Social and political change is impossible in the absence of
gifted male charismatic leadership--this is the fiction that shaped
African American culture throughout the twentieth century. If we
understand this, Erica R. Edwards tells us, we will better
appreciate the dramatic variations within both the modern black
freedom struggle and the black literary tradition.
By considering leaders such as Marcus Garvey, Martin Luther King
Jr., Malcolm X, and Barack Obama as both historical personages and
narrative inventions of contemporary American culture, Edwards
brings to the study of black politics the tools of intertextual
narrative analysis as well as deconstruction and close reading.

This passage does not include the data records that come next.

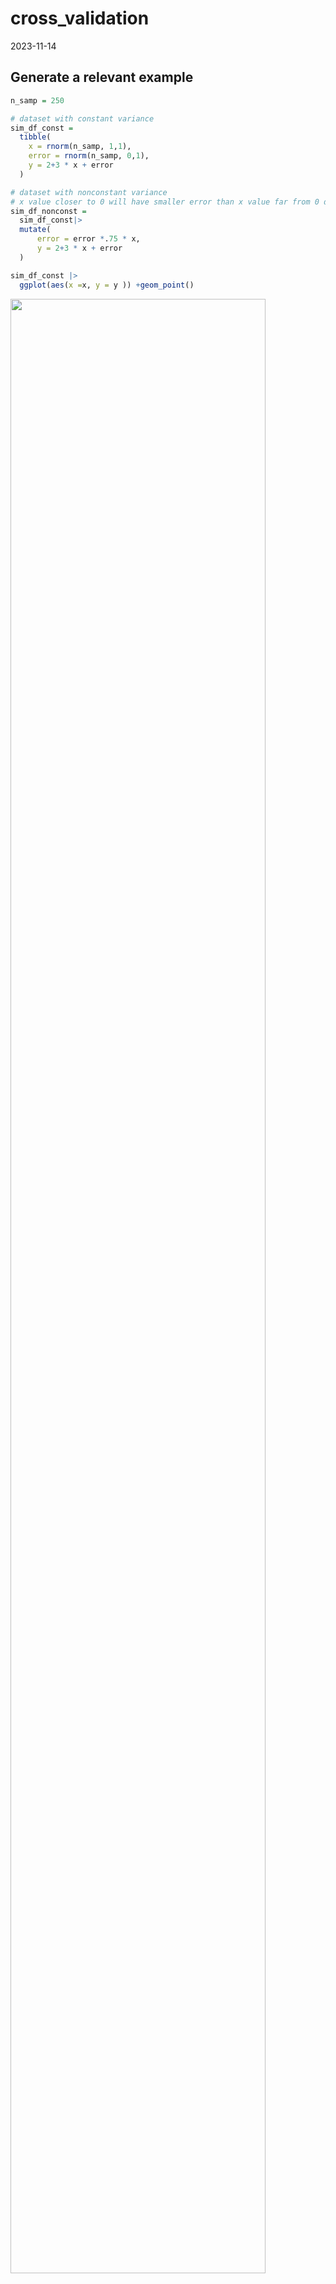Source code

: cross_validation
================
2023-11-14

## Generate a relevant example

``` r
n_samp = 250

# dataset with constant variance
sim_df_const = 
  tibble(
    x = rnorm(n_samp, 1,1),
    error = rnorm(n_samp, 0,1),
    y = 2+3 * x + error
  )

# dataset with nonconstant variance
# x value closer to 0 will have smaller error than x value far from 0 due to the error equation
sim_df_nonconst = 
  sim_df_const|>
  mutate(
      error = error *.75 * x,
      y = 2+3 * x + error
  )

sim_df_const |>
  ggplot(aes(x =x, y = y )) +geom_point()
```

<img src="bootstrapping_files/figure-gfm/unnamed-chunk-2-1.png" width="90%" />

``` r
sim_df_nonconst |>
  ggplot(aes(x =x, y = y )) +geom_point()
```

<img src="bootstrapping_files/figure-gfm/unnamed-chunk-2-2.png" width="90%" />

``` r
# variance at intercept (x=0) is low for nonconst, slop of the line should be relatively large becuase the tail is loose
```

fit some linear models

``` r
sim_df_const |>
  lm(y ~ x, data = _) |>
  broom::tidy()
```

    ## # A tibble: 2 × 5
    ##   term        estimate std.error statistic   p.value
    ##   <chr>          <dbl>     <dbl>     <dbl>     <dbl>
    ## 1 (Intercept)     1.98    0.0981      20.2 3.65e- 54
    ## 2 x               3.04    0.0699      43.5 3.84e-118

``` r
sim_df_nonconst |>
  lm(y ~ x, data = _) |>
  broom::tidy()
```

    ## # A tibble: 2 × 5
    ##   term        estimate std.error statistic   p.value
    ##   <chr>          <dbl>     <dbl>     <dbl>     <dbl>
    ## 1 (Intercept)     1.93    0.105       18.5 1.88e- 48
    ## 2 x               3.11    0.0747      41.7 5.76e-114

``` r
# for nonconst, you can't trust something coming out of lm
```

## draw a bootstrap sample

start with a lil function

``` r
boot_sample = function (df) {

  # use sample_frac(), draw a size from the dataframe of the exact size of the dataframe
  # Key step is replace = true,
  sample_frac(df, replace = TRUE)
  
}
```

Let’s see how this work

``` r
sim_df_nonconst|>
  boot_sample()|>
  ggplot(aes(x=x, y=y)) +
  geom_point(alpha = .5) +
  stat_smooth(method = "lm")
```

    ## `geom_smooth()` using formula = 'y ~ x'

<img src="bootstrapping_files/figure-gfm/unnamed-chunk-5-1.png" width="90%" />

## draw a lot of samples and analyze them

``` r
boot_straps = 
  tibble(strap_number = 1:100) |>
  mutate(
    strap_sample = map(strap_number, \(i) boot_sample(sim_df_nonconst))
  )

boot_straps |>
  pull(strap_sample) |>
  nth(1)|>
  arrange(x)
```

    ## # A tibble: 250 × 3
    ##         x   error       y
    ##     <dbl>   <dbl>   <dbl>
    ##  1 -1.89   1.62   -2.04  
    ##  2 -1.89   1.62   -2.04  
    ##  3 -1.21  -0.781  -2.43  
    ##  4 -1.21  -0.781  -2.43  
    ##  5 -1.00   0.832  -0.169 
    ##  6 -0.989 -1.97   -2.93  
    ##  7 -0.914 -0.908  -1.65  
    ##  8 -0.606 -0.106   0.0774
    ##  9 -0.536  0.0227  0.413 
    ## 10 -0.524 -0.536  -0.106 
    ## # ℹ 240 more rows

now do the `lm` fit.

``` r
boot_result = 
  boot_straps |>
  mutate(
    models = map(strap_sample, \(df) lm(y ~ x, data= df)),
    results = map(models, broom:: tidy)
  ) |>
  select(strap_number, results)|>
  unnest(results)
```

try to summarize these results – get a bootstrap SE

``` r
boot_result |>
  group_by(term)|>
  summarize(
    se = sd(estimate)
  )
```

    ## # A tibble: 2 × 2
    ##   term            se
    ##   <chr>        <dbl>
    ## 1 (Intercept) 0.0752
    ## 2 x           0.102

``` r
sim_df_nonconst |>
   lm(y ~ x, data = _) |>
   broom::tidy()
```

    ## # A tibble: 2 × 5
    ##   term        estimate std.error statistic   p.value
    ##   <chr>          <dbl>     <dbl>     <dbl>     <dbl>
    ## 1 (Intercept)     1.93    0.105       18.5 1.88e- 48
    ## 2 x               3.11    0.0747      41.7 5.76e-114

``` r
# compare the two dataset, the se is reversed and boot_result give us what it should, the intercept should be have smaller se than other x value. 
# if you do everything above for the constant sample, you will get matched/same result
```

look at the distribution

``` r
boot_result|>
  filter(term == "x")|>
  ggplot(aes(x = estimate)) +
  geom_density()
```

<img src="bootstrapping_files/figure-gfm/unnamed-chunk-9-1.png" width="90%" />

``` r
#skewed, probably because we only draw 100 bootstrap sample, try 2500
```

can I construct a CI

``` r
boot_result |>
  group_by(term)|>
  summarize(
    ci_lower = quantile(estimate, 0.025),
    ci_upper = quantile(estimate, 0.075)
  )
```

    ## # A tibble: 2 × 3
    ##   term        ci_lower ci_upper
    ##   <chr>          <dbl>    <dbl>
    ## 1 (Intercept)     1.76     1.80
    ## 2 x               2.97     2.99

Examining a number of literary restagings of black leadership in
African American fiction by W. E. B. Du Bois, George Schuyler, Zora
Neale Hurston, William Melvin Kelley, Paul Beatty, and Toni
Morrison, Edwards demonstrates how African American literature has
contested charisma as a structuring fiction of modern black
politics.
Though recent scholarship has challenged top-down accounts of
historical change, the presumption that history is made by gifted
men continues to hold sway in American letters and life. This may
be, Edwards shows us, because while charisma is a transformative
historical phenomenon, it carries an even stronger seductive
narrative power that obscures the people and methods that have
created social and political shifts.